Site Walk & Species Identification

BERWICK, ME — On May 27, 2017, a group of interested citizens got together to walk the Great Falls Park site with expert ecologists Mary Mazur and Johnny Pazdon, of Coyote Club Wildlife Education. The group explored the north and south ends of the site, noting soil composition, plant species, and other noteworthy features to consider when designing the site.

The group created a basic species inventory, including observations of invasive species, and categorized them from "Least Desirable" to "Most Desirable". Trees such as Chestnuts, Red Oak, White Ash, Apple, Black Cherry, American Elm, Sugar Maple, Basswood, and Black Locust were all noted as most desirable species due to their native standing, erosion control properties, or other ecological benefit. 

Understory perennials such as wild currents, jack-in-the-pulpits, meadowrue, false soloman's seal, horsetail, phlox, asters, ferns, violets, dandelions, were also noted as most desirable species due to their native standing, pollinator habitat, or other ecological benefit. 

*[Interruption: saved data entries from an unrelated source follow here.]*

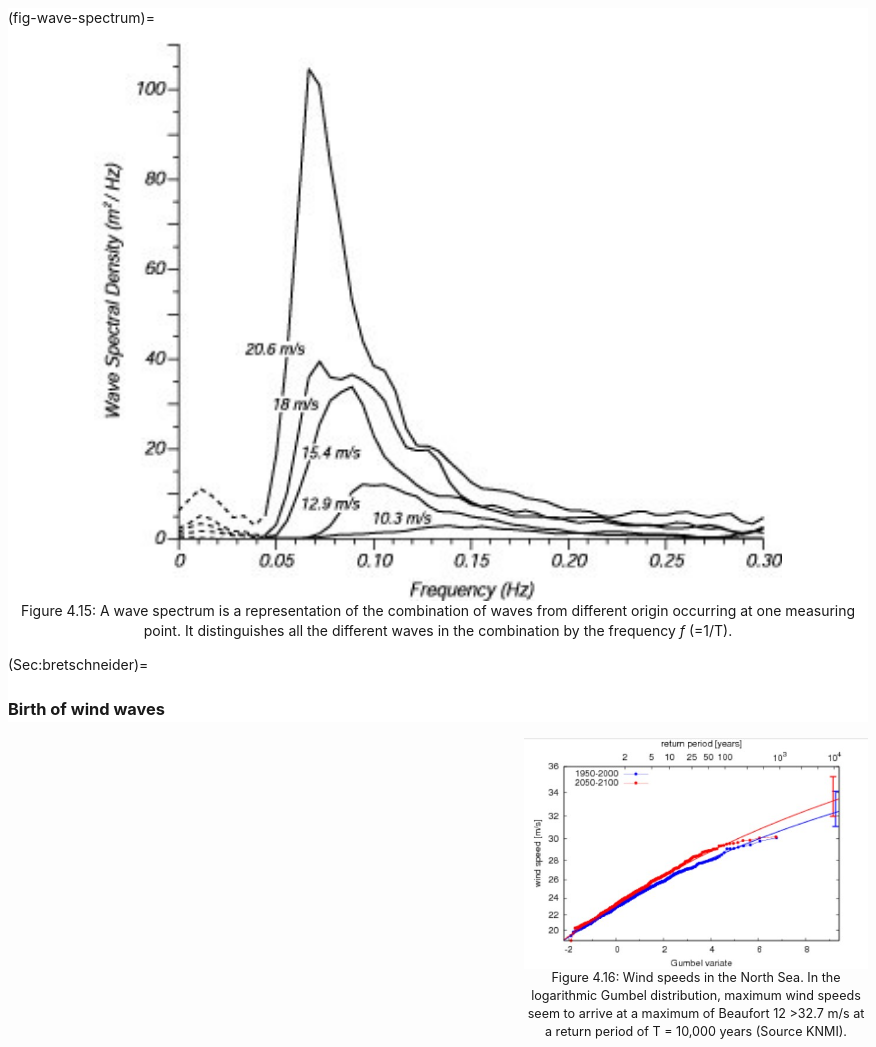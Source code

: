 (fig-wave-spectrum)=
<figure style="text-align: center; margin: 1em auto;">
    <img src="./chapter4_figures/wave_spectrum.jpg" 
         alt="A wave spectrum is a representation of the combination of waves from different origin occurring at one measuring point. It distinguishes all the different waves in the combination by the frequency f (1/T)." 
         style="display: block; margin: 0 auto; width: 80%; height: auto;">
    <figcaption style="text-align: center;">
        Figure 4.15: A wave spectrum is a representation of the combination of waves from different origin occurring at one measuring point. It distinguishes all the different waves in the combination by the frequency <em>f</em> (=1/T).
    </figcaption>
</figure>

(Sec:bretschneider)=
### Birth of wind waves 

<figure style="float: right; width: 40%; margin: 0 0 1em 1em; text-align: center;">
    <img src="./chapter4_figures/Wind_speed_Northsea.jpg" 
         alt="Wind speeds in the North Sea. In the logarithmic Gumbel distribution, maximum wind speeds seem to arrive at a maximum of Beaufort 12 >32.7 m/s at a return period of T = 10,000 years (Source KNMI)." 
         style="display: block; margin: 0 auto; width: 100%; height: auto;">
    <figcaption style="text-align: center; font-size: 0.9em;">
        Figure 4.16: Wind speeds in the North Sea. In the logarithmic Gumbel distribution, maximum wind speeds seem to arrive at a maximum of Beaufort 12 >32.7 m/s at a return period of T = 10,000 years (Source KNMI).
    </figcaption>
</figure>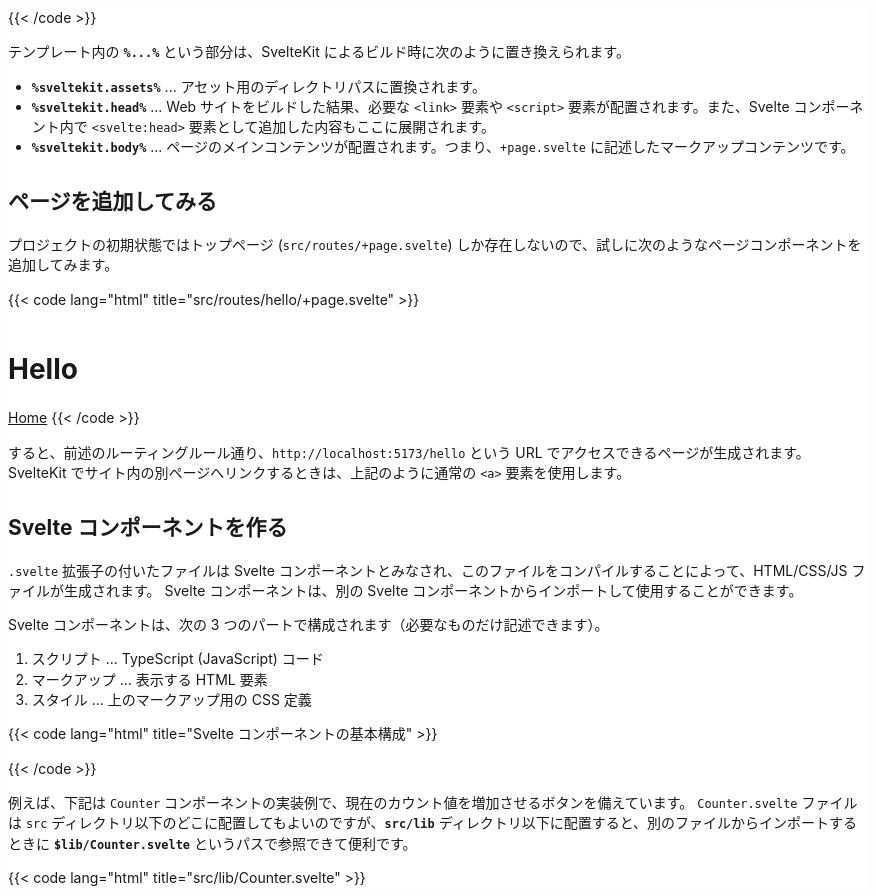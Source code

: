 {{< /code >}}

テンプレート内の __`%...%`__ という部分は、SvelteKit によるビルド時に次のように置き換えられます。

- __`%sveltekit.assets%`__ ... アセット用のディレクトリパスに置換されます。
- __`%sveltekit.head%`__ ... Web サイトをビルドした結果、必要な `<link>` 要素や `<script>` 要素が配置されます。また、Svelte コンポーネント内で `<svelte:head>` 要素として追加した内容もここに展開されます。
- __`%sveltekit.body%`__ ... ページのメインコンテンツが配置されます。つまり、`+page.svelte` に記述したマークアップコンテンツです。


ページを追加してみる
----

プロジェクトの初期状態ではトップページ (`src/routes/+page.svelte`) しか存在しないので、試しに次のようなページコンポーネントを追加してみます。

{{< code lang="html" title="src/routes/hello/+page.svelte" >}}
<h1>Hello</h1>
<a href="/">Home</a>
{{< /code >}}

すると、前述のルーティングルール通り、`http://localhost:5173/hello` という URL でアクセスできるページが生成されます。
SvelteKit でサイト内の別ページへリンクするときは、上記のように通常の `<a>` 要素を使用します。


Svelte コンポーネントを作る
----

`.svelte` 拡張子の付いたファイルは Svelte コンポーネントとみなされ、このファイルをコンパイルすることによって、HTML/CSS/JS ファイルが生成されます。
Svelte コンポーネントは、別の Svelte コンポーネントからインポートして使用することができます。

Svelte コンポーネントは、次の 3 つのパートで構成されます（必要なものだけ記述できます）。

1. スクリプト ... TypeScript (JavaScript) コード
2. マークアップ ... 表示する HTML 要素
3. スタイル ... 上のマークアップ用の CSS 定義

{{< code lang="html" title="Svelte コンポーネントの基本構成" >}}
<script lang="ts">
	// 1. ここに JS/TS で処理したいコードを記述します。
	//    TypeScript を使いたいときは上記のように lang="ts" を付けます。
</script>



<style>
	/*
	 * 3. ここに CSS スタイルを記述します。
	 *    デフォルトではこのコンポーネントにのみ適用されます。
	 */
</style>
{{< /code >}}

例えば、下記は `Counter` コンポーネントの実装例で、現在のカウント値を増加させるボタンを備えています。
`Counter.svelte` ファイルは `src` ディレクトリ以下のどこに配置してもよいのですが、__`src/lib`__ ディレクトリ以下に配置すると、別のファイルからインポートするときに __`$lib/Counter.svelte`__ というパスで参照できて便利です。

{{< code lang="html" title="src/lib/Counter.svelte" >}}
<script lang="ts">
	let count: number = 0;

Invasive species in the least desirable category included poison ivy, bittersweet vines, barberry, and burning bush. Multi-floral rose was noted as a very pervasive invasive in the area, but one that didn't look like it was going anywhere. The group noted that since it provides pollinator food and understory habitat for small animals, it may be best to manage and not attempt full removal.